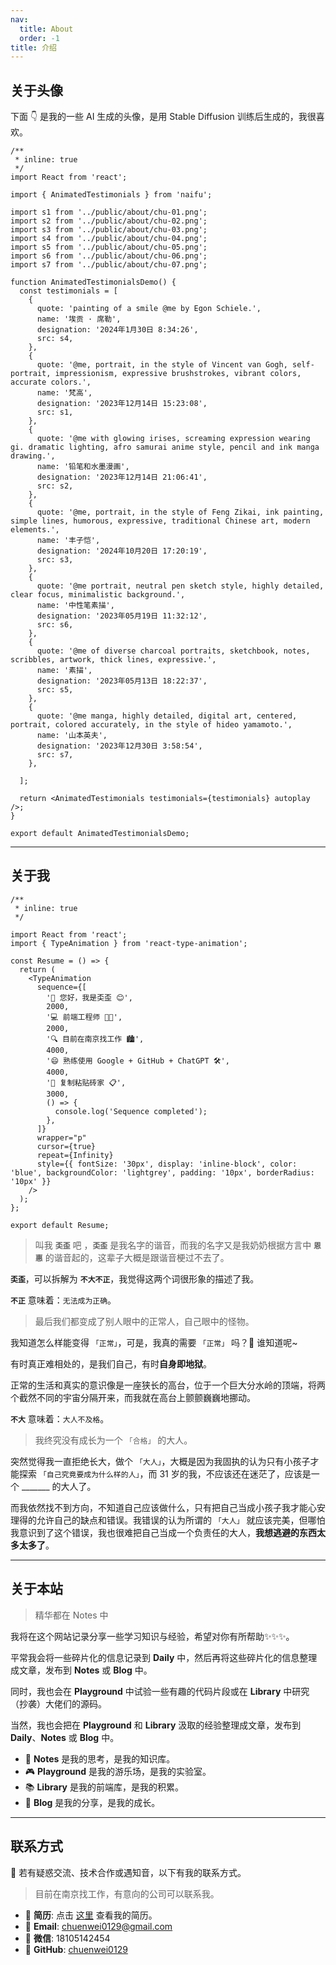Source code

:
 ```yaml
---
nav:
  title: About
  order: -1
title: 介绍
---
```


## 关于头像

下面 👇 是我的一些 AI 生成的头像，是用 Stable Diffusion 训练后生成的，我很喜欢。

```tsx
/**
 * inline: true
 */
import React from 'react';

import { AnimatedTestimonials } from 'naifu';

import s1 from '../public/about/chu-01.png';
import s2 from '../public/about/chu-02.png';
import s3 from '../public/about/chu-03.png';
import s4 from '../public/about/chu-04.png';
import s5 from '../public/about/chu-05.png';
import s6 from '../public/about/chu-06.png';
import s7 from '../public/about/chu-07.png';

function AnimatedTestimonialsDemo() {
  const testimonials = [
    {
      quote: 'painting of a smile @me by Egon Schiele.',
      name: '埃贡 · 席勒',
      designation: '2024年1月30日 8:34:26',
      src: s4,
    },
    {
      quote: '@me, portrait, in the style of Vincent van Gogh, self-portrait, impressionism, expressive brushstrokes, vibrant colors, accurate colors.',
      name: '梵高',
      designation: '2023年12月14日 15:23:08',
      src: s1,
    },
    {
      quote: '@me with glowing irises, screaming expression wearing gi. dramatic lighting, afro samurai anime style, pencil and ink manga drawing.',
      name: '铅笔和水墨漫画',
      designation: '2023年12月14日 21:06:41',
      src: s2,
    },
    {
      quote: '@me, portrait, in the style of Feng Zikai, ink painting, simple lines, humorous, expressive, traditional Chinese art, modern elements.',
      name: '丰子恺',
      designation: '2024年10月20日 17:20:19',
      src: s3,
    },
    {
      quote: '@me portrait, neutral pen sketch style, highly detailed, clear focus, minimalistic background.',
      name: '中性笔素描',
      designation: '2023年05月19日 11:32:12',
      src: s6,
    },
    {
      quote: '@me of diverse charcoal portraits, sketchbook, notes, scribbles, artwork, thick lines, expressive.',
      name: '素描',
      designation: '2023年05月13日 18:22:37',
      src: s5,
    },
    {
      quote: '@me manga, highly detailed, digital art, centered, portrait, colored accurately, in the style of hideo yamamoto.',
      name: '山本英夫',
      designation: '2023年12月30日 3:58:54',
      src: s7,
    },

  ];

  return <AnimatedTestimonials testimonials={testimonials} autoplay />;
}

export default AnimatedTestimonialsDemo;
```

---

## 关于我

```tsx
/**
 * inline: true
 */

import React from 'react';
import { TypeAnimation } from 'react-type-animation';

const Resume = () => {
  return (
    <TypeAnimation
      sequence={[
        '👋 您好，我是奀歪 😊',
        2000,
        '💻 前端工程师 🧑‍💻',
        2000,
        '🔍 目前在南京找工作 🏙️',
        4000,
        '😄 熟练使用 Google + GitHub + ChatGPT 🛠️',
        4000,
        '🙋 复制粘贴砖家 📋',
        3000,
        () => {
          console.log('Sequence completed');
        },
      ]}
      wrapper="p"
      cursor={true}
      repeat={Infinity}
      style={{ fontSize: '30px', display: 'inline-block', color: 'blue', backgroundColor: 'lightgrey', padding: '10px', borderRadius: '10px' }}
    />
  );
};

export default Resume;
```

> 叫我 **`奀歪`** 吧 ，**`奀歪`** 是我名字的谐音，而我的名字又是我奶奶根据方言中 **`恩惠`** 的谐音起的，这辈子大概是跟谐音梗过不去了。

**`奀歪`**，可以拆解为 **`不大不正`**，我觉得这两个词很形象的描述了我。

**`不正`** 意味着：`无法成为正确`。

> 最后我们都变成了别人眼中的正常人，自己眼中的怪物。

我知道怎么样能变得 `「正常」`，可是，我真的需要 `「正常」` 吗？🤷 谁知道呢~

有时真正难相处的，是我们自己，有时**自身即地狱**。

正常的生活和真实的意识像是一座狭长的高台，位于一个巨大分水岭的顶端，将两个截然不同的宇宙分隔开来，而我就在高台上颤颤巍巍地挪动。

**`不大`** 意味着：`大人不及格`。

> 我终究没有成长为一个 `「合格」` 的大人。

突然觉得我一直拒绝长大，做个 `「大人」`，大概是因为我固执的认为只有小孩子才能探索 `「自己究竟要成为什么样的人」`，而 31 岁的我，不应该还在迷茫了，应该是一个 _______ 的大人了。

而我依然找不到方向，不知道自己应该做什么，只有把自己当成小孩子我才能心安理得的允许自己的缺点和错误。我错误的认为所谓的 `「大人」` 就应该完美，但哪怕我意识到了这个错误，我也很难把自己当成一个负责任的大人，**我想逃避的东西太多太多了**。

---

## 关于本站

> 精华都在 Notes 中

我将在这个网站记录分享一些学习知识与经验，希望对你有所帮助✨✨✨。

平常我会将一些碎片化的信息记录到 **Daily** 中，然后再将这些碎片化的信息整理成文章，发布到 **Notes** 或 **Blog** 中。

同时，我也会在 **Playground** 中试验一些有趣的代码片段或在 **Library** 中研究（抄袭）大佬们的源码。

当然，我也会把在 **Playground** 和 **Library** 汲取的经验整理成文章，发布到 **Daily**、**Notes** 或 **Blog** 中。

- 📝 **Notes** 是我的思考，是我的知识库。
- 🎮 **Playground** 是我的游乐场，是我的实验室。
- 📚 **Library** 是我的前端库，是我的积累。
- 📖 **Blog** 是我的分享，是我的成长。

---

## 联系方式

🔭 若有疑惑交流、技术合作或遇知音，以下有我的联系方式。

> 目前在南京找工作，有意向的公司可以联系我。

- 📜 **简历**: 点击 <a href="/awesome-me/about/resume.pdf" download="楚恩伟-前端开发工程师">这里</a> 查看我的简历。
- 📮 **Email**: <chuenwei0129@gmail.com>
- 📱 **微信**: 18105142454
- 🐙 **GitHub**: [chuenwei0129](https://github.com/chuenwei0129)
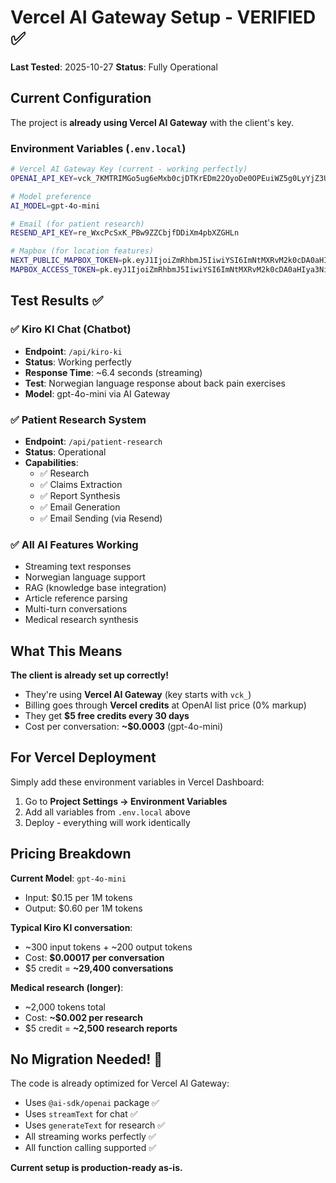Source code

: # Vercel AI Gateway Setup - VERIFIED ✅

**Last Tested**: 2025-10-27
**Status**: Fully Operational

## Current Configuration

The project is **already using Vercel AI Gateway** with the client's key.

### Environment Variables (`.env.local`)
```bash
# Vercel AI Gateway Key (current - working perfectly)
OPENAI_API_KEY=vck_7KMTRIMGo5ug6eMxb0cjDTKrEDm22OyoDe0OPEuiWZ5g0LyYjZ3U0Bte

# Model preference
AI_MODEL=gpt-4o-mini

# Email (for patient research)
RESEND_API_KEY=re_WxcPcSxK_PBw9ZZCbjfDDiXm4pbXZGHLn

# Mapbox (for location features)
NEXT_PUBLIC_MAPBOX_TOKEN=pk.eyJ1IjoiZmRhbmJ5IiwiYSI6ImNtMXRvM2k0cDA0aHIya3NiM2R6eGpxZWYifQ.jxtGmAUQvBlE5eHJ0b-oRg
MAPBOX_ACCESS_TOKEN=pk.eyJ1IjoiZmRhbmJ5IiwiYSI6ImNtMXRvM2k0cDA0aHIya3NiM2R6eGpxZWYifQ.jxtGmAUQvBlE5eHJ0b-oRg
```

## Test Results ✅

### ✅ Kiro KI Chat (Chatbot)
- **Endpoint**: `/api/kiro-ki`
- **Status**: Working perfectly
- **Response Time**: ~6.4 seconds (streaming)
- **Test**: Norwegian language response about back pain exercises
- **Model**: gpt-4o-mini via AI Gateway

### ✅ Patient Research System
- **Endpoint**: `/api/patient-research`
- **Status**: Operational
- **Capabilities**:
  - ✅ Research
  - ✅ Claims Extraction
  - ✅ Report Synthesis
  - ✅ Email Generation
  - ✅ Email Sending (via Resend)

### ✅ All AI Features Working
- Streaming text responses
- Norwegian language support
- RAG (knowledge base integration)
- Article reference parsing
- Multi-turn conversations
- Medical research synthesis

## What This Means

**The client is already set up correctly!**

- They're using **Vercel AI Gateway** (key starts with `vck_`)
- Billing goes through **Vercel credits** at OpenAI list price (0% markup)
- They get **$5 free credits every 30 days**
- Cost per conversation: **~$0.0003** (gpt-4o-mini)

## For Vercel Deployment

Simply add these environment variables in Vercel Dashboard:

1. Go to **Project Settings → Environment Variables**
2. Add all variables from `.env.local` above
3. Deploy - everything will work identically

## Pricing Breakdown

**Current Model**: `gpt-4o-mini`
- Input: $0.15 per 1M tokens
- Output: $0.60 per 1M tokens

**Typical Kiro KI conversation**:
- ~300 input tokens + ~200 output tokens
- Cost: **$0.00017 per conversation**
- $5 credit = **~29,400 conversations**

**Medical research (longer)**:
- ~2,000 tokens total
- Cost: **~$0.002 per research**
- $5 credit = **~2,500 research reports**

## No Migration Needed! 🎉

The code is already optimized for Vercel AI Gateway:
- Uses `@ai-sdk/openai` package ✅
- Uses `streamText` for chat ✅
- Uses `generateText` for research ✅
- All streaming works perfectly ✅
- All function calling supported ✅

**Current setup is production-ready as-is.**
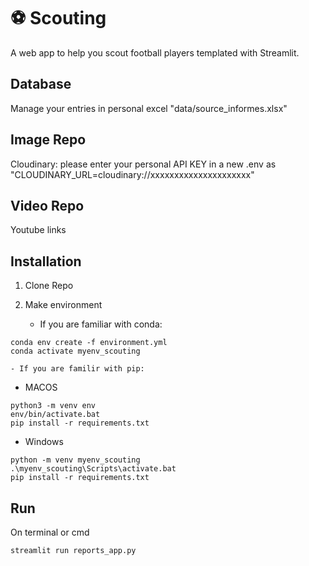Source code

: # ⚽ Scouting 
A web app to help you scout football players templated with Streamlit.

## Database
Manage your entries in personal excel "data/source_informes.xlsx"

## Image Repo
Cloudinary: please enter your personal API KEY in a new .env as "CLOUDINARY_URL=cloudinary://xxxxxxxxxxxxxxxxxxxxx"

## Video Repo
Youtube links

## Installation

1) Clone Repo

2) Make environment
    - If you are familiar with conda:

``` shell
conda env create -f environment.yml
conda activate myenv_scouting
```

    - If you are familir with pip: 


- MACOS
```shell
python3 -m venv env
env/bin/activate.bat
pip install -r requirements.txt
```

- Windows
```shell
python -m venv myenv_scouting
.\myenv_scouting\Scripts\activate.bat
pip install -r requirements.txt
```


## Run

On terminal or cmd
```shell
streamlit run reports_app.py
```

::::::

▶ **To do**: With the line holding "- Article reference parsing" as the first and the line holding "- $5 credit = **~29,400 conversations**" as the last, set down that range of the entries above exactly, and nothing else.

▶ **Output below**:
- Article reference parsing
- Multi-turn conversations
- Medical research synthesis

## What This Means

**The client is already set up correctly!**

- They're using **Vercel AI Gateway** (key starts with `vck_`)
- Billing goes through **Vercel credits** at OpenAI list price (0% markup)
- They get **$5 free credits every 30 days**
- Cost per conversation: **~$0.0003** (gpt-4o-mini)

## For Vercel Deployment

Simply add these environment variables in Vercel Dashboard:

1. Go to **Project Settings → Environment Variables**
2. Add all variables from `.env.local` above
3. Deploy - everything will work identically

## Pricing Breakdown

**Current Model**: `gpt-4o-mini`
- Input: $0.15 per 1M tokens
- Output: $0.60 per 1M tokens

**Typical Kiro KI conversation**:
- ~300 input tokens + ~200 output tokens
- Cost: **$0.00017 per conversation**
- $5 credit = **~29,400 conversations**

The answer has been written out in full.